La concatenazione di eventi esiste, eccome. Non credete alla favola di chi dice il contrario.” Se c’è una cosa di cui Fabio è sicuro, è questa. Soprattutto quando, all’improvviso, ogni apparente certezza, su cui era sicuro di poter contare, crolla irrimediabilmente, lasciando solo l’intervallo di una vita raccontato alla nipote Lara, l’unica che in qualche modo lo salva dalla terra di mezzo in cui si ritrova.

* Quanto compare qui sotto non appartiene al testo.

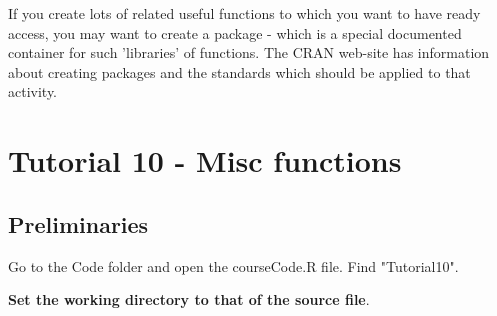 \documentclass[titlepage]{book}\usepackage{knitr}
\begin{document}
\begin{knitrout}
\color{fgcolor}\begin{kframe}
\begin{alltt}
\hlstd{()}
\hlstd{(}\hlstd{)}
\hlstd{(}\hlstd{)}
\end{alltt}
\end{kframe}
\end{knitrout}

If you create lots of related useful functions to which you want to have ready access, you may want to create a package - which is a special documented container for such 'libraries' of functions. The CRAN web-site has information about creating packages and the standards which should be applied to that activity.








\chapter{Tutorial 10 - Misc functions}\label{T10}

\author{Brian Williams $<$\href{mailto:bjw649@gmail.com}%
{bjw649@gmail.com}$>$}

\section{Preliminaries}

Go to the Code folder and open the courseCode.R file.  Find "Tutorial10".

\textbf{Set the working directory to that of the source file}.











\end{document}
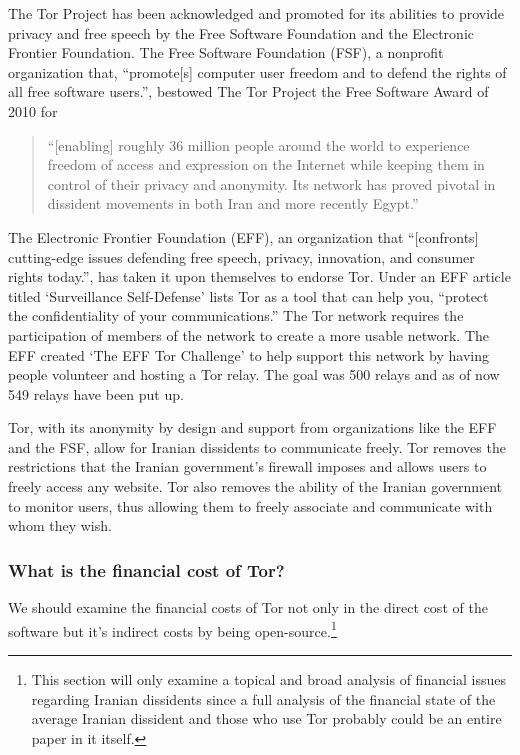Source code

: \documentclass[11pt]{article}
\begin{document}
\begin{multicols}{2}
The Tor Project has been acknowledged and promoted for its abilities to provide
privacy and free speech by the Free Software Foundation and the Electronic
Frontier Foundation.
The Free Software Foundation (FSF), a nonprofit organization that, ``promote[s]
computer user freedom and to defend the rights of all free software
users.''\cite{FSF:About}, bestowed The Tor Project the Free Software Award of 2010
for
\begin{quotation}
  ``[enabling] roughly 36 million people around the world to
  experience freedom of access and expression on the Internet while keeping them
  in control of their privacy and anonymity. Its network has proved pivotal in
  dissident movements in both Iran and more recently
  Egypt.''\cite{FreeSoftwareAwards} 
\end{quotation}
The Electronic Frontier Foundation (EFF), an organization that ``[confronts]
cutting-edge issues defending free speech, privacy, innovation, and consumer
rights today.''\cite{EFF:About}, has taken it upon themselves to endorse Tor.
Under an EFF article titled `Surveillance Self-Defense' lists Tor as a tool that
can help you, ``protect the confidentiality of your
communications.''\cite{EFF:Tor} The Tor network requires the participation of
members of the network to create a more usable network. The EFF created `The EFF
Tor Challenge' to help support this network by having people volunteer and
hosting a Tor relay.\cite{EFF:TorChallenge} The goal was 500 relays and as of
now 549 relays have been put up.\cite{EFF:TorChallenge}

Tor, with its anonymity by design and support from organizations like the EFF
and the FSF, allow for Iranian dissidents to communicate freely. Tor removes the restrictions
that the Iranian government's firewall imposes and allows users to freely access
any website. Tor also removes the ability of the Iranian government to monitor
users, thus allowing them to freely associate and communicate with whom they
wish. 

\subsubsection{What is the financial cost of Tor?}

We should examine the financial costs of Tor not only in the direct cost of the
software but it's indirect costs by being open-source.\footnote{This section
  will only examine a topical and broad analysis of financial issues regarding
  Iranian dissidents since a full analysis of the financial state of the average
Iranian dissident and those who use Tor probably could be an entire paper in it
itself.}


\end{multicols}
\end{document}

Da giornalista, Stefano sembra aver coltivato il gusto per l’intreccio, dato che in questo romanzo presenta e approfondisce una pletora di personaggi tutti collegati tra loro, che nello svolgimento della trama piuttosto articolata smentiscono un po l’iniziale investitura di Fabio quale protagonista putativo, l’unico che si racconta in prima persona. Non esistono buoni e cattivi in Fuori Tempo Massimo, tutti quanti hanno i loro pregi e i loro difetti, le debolezze, e una dose variabile di credito o debito con la fortuna.

Il testo dosa sapientemente commedia, farsa, introspezione e dramma, ma anche in quest’ultimo caso lo fa con un’opportuna leggerezza. Sebbene questo non sia un romanzo generazionale in senso stretto, decisamente meno del primo libro di Iannaccone, Andrà tutto bene, l’autore si diverte a fare le pulci a quest’epoca, a vizi e virtù di una generazione di trentenni palesemente in ritardo nei confronti della vita, e che rischiano sempre più di finire Fuori Tempo Massimo.